VOInews.id, Naypyidaw:Junta militer Myanmar semakin meningkatkan serangan brutal terhadap desa-desa yang dikuasai kelompok oposisi. Mereka melakukan tindakan kejam seperti pemenggalan, pemerkosaan massal, dan penyiksaan, dilansir dari AP News, Senin (25/11/2024). Perempuan, anak-anak, dan lansia menjadi korban utama dalam serangan ini. Pelapor khusus PBB, Thomas Andrews, menyatakan bahwa tindakan ini merupakan respons junta terhadap kekalahan militer dan kehilangan wilayah.
Junta menggunakan senjata canggih untuk menyerang warga sipil dan menghancurkan kota-kota yang tidak dapat mereka kendalikan. Menurut Andrews, Myanmar kini menghadapi "krisis yang tak terlihat" karena perhatian dunia lebih terfokus pada isu lain. Kekejaman ini didukung oleh beberapa negara yang memungkinkan transfer senjata, bahan bakar jet, dan dukungan lainnya ke junta. Namun, Singapura dipuji karena berhasil mengurangi transfer senjata hingga 90% melalui kebijakan ketat. Sementara itu, sanksi dari Amerika Serikat terhadap bank milik junta telah mengganggu rantai pasokan militer Myanmar. Andrews mendesak negara-negara lain menghentikan aliran senjata, meningkatkan bantuan kemanusiaan, dan mendorong akuntabilitas atas pelanggaran hak asasi manusia.
Junta telah menewaskan lebih dari 5.800 warga sipil, menghancurkan lebih dari 100.000 rumah, dan menahan lebih dari 21.000 tahanan politik. Laporan menyebutkan pasukan junta juga melakukan pembunuhan massal, penyiksaan, pemerkosaan, dan pembakaran jenazah.
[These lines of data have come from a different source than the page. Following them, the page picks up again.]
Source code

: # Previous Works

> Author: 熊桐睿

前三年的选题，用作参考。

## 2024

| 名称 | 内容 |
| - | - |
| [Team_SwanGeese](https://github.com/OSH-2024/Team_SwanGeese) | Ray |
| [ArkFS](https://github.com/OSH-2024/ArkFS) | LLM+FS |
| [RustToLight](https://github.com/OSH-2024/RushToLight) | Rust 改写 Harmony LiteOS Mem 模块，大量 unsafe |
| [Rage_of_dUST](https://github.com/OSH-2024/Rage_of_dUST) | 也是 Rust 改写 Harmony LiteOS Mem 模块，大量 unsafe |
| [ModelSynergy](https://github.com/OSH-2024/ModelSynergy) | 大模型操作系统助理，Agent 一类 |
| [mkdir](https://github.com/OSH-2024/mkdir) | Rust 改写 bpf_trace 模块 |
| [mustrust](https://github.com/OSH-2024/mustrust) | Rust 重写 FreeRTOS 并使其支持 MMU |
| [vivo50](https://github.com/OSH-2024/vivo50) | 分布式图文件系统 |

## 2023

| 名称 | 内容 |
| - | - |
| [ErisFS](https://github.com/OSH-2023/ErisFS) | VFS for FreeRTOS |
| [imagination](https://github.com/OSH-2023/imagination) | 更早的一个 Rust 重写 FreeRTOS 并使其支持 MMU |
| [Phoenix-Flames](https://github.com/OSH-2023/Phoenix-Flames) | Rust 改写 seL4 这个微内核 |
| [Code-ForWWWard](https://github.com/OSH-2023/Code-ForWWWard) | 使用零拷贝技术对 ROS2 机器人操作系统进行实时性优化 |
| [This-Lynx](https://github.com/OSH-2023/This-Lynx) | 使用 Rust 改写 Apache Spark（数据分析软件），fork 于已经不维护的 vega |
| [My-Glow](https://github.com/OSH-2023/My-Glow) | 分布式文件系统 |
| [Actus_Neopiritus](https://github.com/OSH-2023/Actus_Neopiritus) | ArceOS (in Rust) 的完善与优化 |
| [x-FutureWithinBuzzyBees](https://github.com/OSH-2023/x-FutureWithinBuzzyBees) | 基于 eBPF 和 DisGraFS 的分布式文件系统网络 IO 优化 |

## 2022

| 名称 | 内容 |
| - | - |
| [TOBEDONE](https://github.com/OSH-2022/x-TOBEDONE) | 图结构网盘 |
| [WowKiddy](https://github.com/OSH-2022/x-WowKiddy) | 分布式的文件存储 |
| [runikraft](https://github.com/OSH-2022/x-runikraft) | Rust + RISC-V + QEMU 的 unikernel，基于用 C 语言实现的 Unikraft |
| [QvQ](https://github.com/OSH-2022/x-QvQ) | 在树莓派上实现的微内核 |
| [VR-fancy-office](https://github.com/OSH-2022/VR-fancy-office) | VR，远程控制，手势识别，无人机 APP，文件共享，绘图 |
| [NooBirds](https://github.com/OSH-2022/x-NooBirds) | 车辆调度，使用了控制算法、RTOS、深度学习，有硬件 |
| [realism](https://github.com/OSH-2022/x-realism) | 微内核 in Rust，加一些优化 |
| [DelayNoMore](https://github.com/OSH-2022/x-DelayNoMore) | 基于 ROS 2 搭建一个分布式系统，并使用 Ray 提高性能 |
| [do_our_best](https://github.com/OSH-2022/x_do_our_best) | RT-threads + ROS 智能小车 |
Situasi paling kritis terjadi di negara bagian Rakhine, di mana kelompok Arakan Army (AA) telah menguasai lebih dari separuh wilayah. AA yang memerangi junta untuk memperoleh otonomi, juga dituduh melakukan pelanggaran HAM, seperti pembunuhan dan kekerasan seksual. Junta merespons dengan meningkatkan ketegangan antara komunitas etnis Rakhine dan Rohingya.
Ribuan pria Rohingya dilaporkan dipaksa untuk bertempur melawan AA di garis depan. Kelompok militan Rohingya yang bersekutu dengan junta juga dituduh melakukan pelanggaran HAM terhadap warga Rakhine. Ratusan ribu warga di Rakhine kini terputus dari bantuan kemanusiaan dan menghadapi ancaman kelaparan, penyakit, serta kematian. Andrews mendesak Sekretaris Jenderal PBB untuk segera memobilisasi sumber daya global guna menyelamatkan warga dan mengalihkan perhatian dunia ke krisis ini. Ia menegaskan bahwa tindakan segera sangat diperlukan untuk menghindari kehancuran lebih lanjut.